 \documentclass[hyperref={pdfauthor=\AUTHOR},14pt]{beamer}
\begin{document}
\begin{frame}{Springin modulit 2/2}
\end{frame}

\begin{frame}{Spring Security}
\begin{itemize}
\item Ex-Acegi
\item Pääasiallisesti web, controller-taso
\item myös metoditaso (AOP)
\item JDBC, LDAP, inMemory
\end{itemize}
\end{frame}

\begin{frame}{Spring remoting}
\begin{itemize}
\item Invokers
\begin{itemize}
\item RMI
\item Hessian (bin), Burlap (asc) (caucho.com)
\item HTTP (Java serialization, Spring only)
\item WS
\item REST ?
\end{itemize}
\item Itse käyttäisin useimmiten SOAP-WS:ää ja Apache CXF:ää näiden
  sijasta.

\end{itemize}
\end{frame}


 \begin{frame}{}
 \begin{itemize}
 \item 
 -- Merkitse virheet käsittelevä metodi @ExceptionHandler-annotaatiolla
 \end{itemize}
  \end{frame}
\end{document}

...

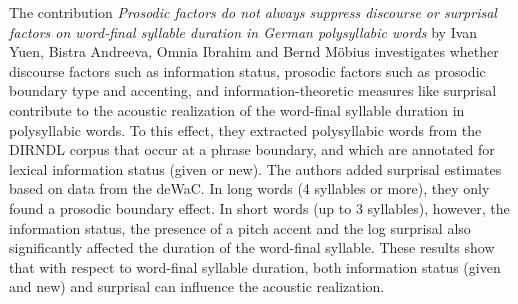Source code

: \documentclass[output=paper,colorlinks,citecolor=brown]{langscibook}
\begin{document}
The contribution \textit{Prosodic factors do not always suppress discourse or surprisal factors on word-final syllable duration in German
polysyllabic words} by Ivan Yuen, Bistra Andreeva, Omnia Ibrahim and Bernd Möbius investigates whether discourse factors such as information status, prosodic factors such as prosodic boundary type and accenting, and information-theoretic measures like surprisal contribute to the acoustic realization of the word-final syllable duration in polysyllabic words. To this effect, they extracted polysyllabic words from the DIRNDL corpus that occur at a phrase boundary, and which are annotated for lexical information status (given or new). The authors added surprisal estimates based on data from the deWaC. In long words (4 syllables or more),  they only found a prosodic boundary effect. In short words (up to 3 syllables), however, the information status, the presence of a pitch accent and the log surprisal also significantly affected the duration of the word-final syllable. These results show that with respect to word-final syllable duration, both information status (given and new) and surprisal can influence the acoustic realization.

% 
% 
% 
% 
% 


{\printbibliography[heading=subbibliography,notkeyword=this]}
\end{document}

---

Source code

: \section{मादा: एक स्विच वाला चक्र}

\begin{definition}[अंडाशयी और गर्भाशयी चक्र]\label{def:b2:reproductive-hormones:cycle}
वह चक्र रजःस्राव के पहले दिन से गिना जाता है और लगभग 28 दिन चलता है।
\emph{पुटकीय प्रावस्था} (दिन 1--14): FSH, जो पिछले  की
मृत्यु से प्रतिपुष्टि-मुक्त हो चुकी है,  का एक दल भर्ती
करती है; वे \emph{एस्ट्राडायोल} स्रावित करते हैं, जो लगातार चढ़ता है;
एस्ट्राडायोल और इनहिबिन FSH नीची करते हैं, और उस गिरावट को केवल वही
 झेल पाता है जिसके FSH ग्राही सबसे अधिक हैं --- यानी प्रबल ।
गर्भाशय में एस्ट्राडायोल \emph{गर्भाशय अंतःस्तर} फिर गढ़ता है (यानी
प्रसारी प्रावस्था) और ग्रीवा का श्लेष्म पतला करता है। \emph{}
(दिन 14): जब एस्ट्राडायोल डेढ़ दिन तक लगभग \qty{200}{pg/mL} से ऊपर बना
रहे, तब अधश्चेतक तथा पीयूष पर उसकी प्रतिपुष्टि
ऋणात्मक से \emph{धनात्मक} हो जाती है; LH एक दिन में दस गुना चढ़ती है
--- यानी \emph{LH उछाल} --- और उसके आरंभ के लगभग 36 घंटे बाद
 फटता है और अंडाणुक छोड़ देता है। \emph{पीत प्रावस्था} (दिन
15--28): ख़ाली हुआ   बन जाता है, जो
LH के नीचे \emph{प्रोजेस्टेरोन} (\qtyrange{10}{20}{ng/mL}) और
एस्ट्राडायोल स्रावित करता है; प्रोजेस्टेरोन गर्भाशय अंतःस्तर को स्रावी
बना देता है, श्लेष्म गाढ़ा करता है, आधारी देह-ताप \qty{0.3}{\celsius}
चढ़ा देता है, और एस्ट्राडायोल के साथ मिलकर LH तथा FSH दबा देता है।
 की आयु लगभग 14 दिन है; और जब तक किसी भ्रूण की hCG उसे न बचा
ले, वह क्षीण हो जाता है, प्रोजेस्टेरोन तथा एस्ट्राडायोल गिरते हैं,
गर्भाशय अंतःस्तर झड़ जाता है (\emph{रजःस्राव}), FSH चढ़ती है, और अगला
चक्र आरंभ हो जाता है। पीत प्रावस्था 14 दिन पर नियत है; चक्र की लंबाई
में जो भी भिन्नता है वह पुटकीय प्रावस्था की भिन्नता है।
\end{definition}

> **TASK DIRECTIONS**
Reproduce word for word the material above, starting with the line that has "करती है; वे" and stopping after the line that has "बना देता है, श्लेष्म".

> **EXERCISE OUTPUT**
करती है; वे \emph{एस्ट्राडायोल} स्रावित करते हैं, जो लगातार चढ़ता है;
एस्ट्राडायोल और इनहिबिन FSH नीची करते हैं, और उस गिरावट को केवल वही
 झेल पाता है जिसके FSH ग्राही सबसे अधिक हैं --- यानी प्रबल ।
गर्भाशय में एस्ट्राडायोल \emph{गर्भाशय अंतःस्तर} फिर गढ़ता है (यानी
प्रसारी प्रावस्था) और ग्रीवा का श्लेष्म पतला करता है। \emph{}
(दिन 14): जब एस्ट्राडायोल डेढ़ दिन तक लगभग \qty{200}{pg/mL} से ऊपर बना
रहे, तब अधश्चेतक तथा पीयूष पर उसकी प्रतिपुष्टि
ऋणात्मक से \emph{धनात्मक} हो जाती है; LH एक दिन में दस गुना चढ़ती है
--- यानी \emph{LH उछाल} --- और उसके आरंभ के लगभग 36 घंटे बाद
 फटता है और अंडाणुक छोड़ देता है। \emph{पीत प्रावस्था} (दिन
15--28): ख़ाली हुआ   बन जाता है, जो
LH के नीचे \emph{प्रोजेस्टेरोन} (\qtyrange{10}{20}{ng/mL}) और
एस्ट्राडायोल स्रावित करता है; प्रोजेस्टेरोन गर्भाशय अंतःस्तर को स्रावी
बना देता है, श्लेष्म गाढ़ा करता है, आधारी देह-ताप \qty{0.3}{\celsius}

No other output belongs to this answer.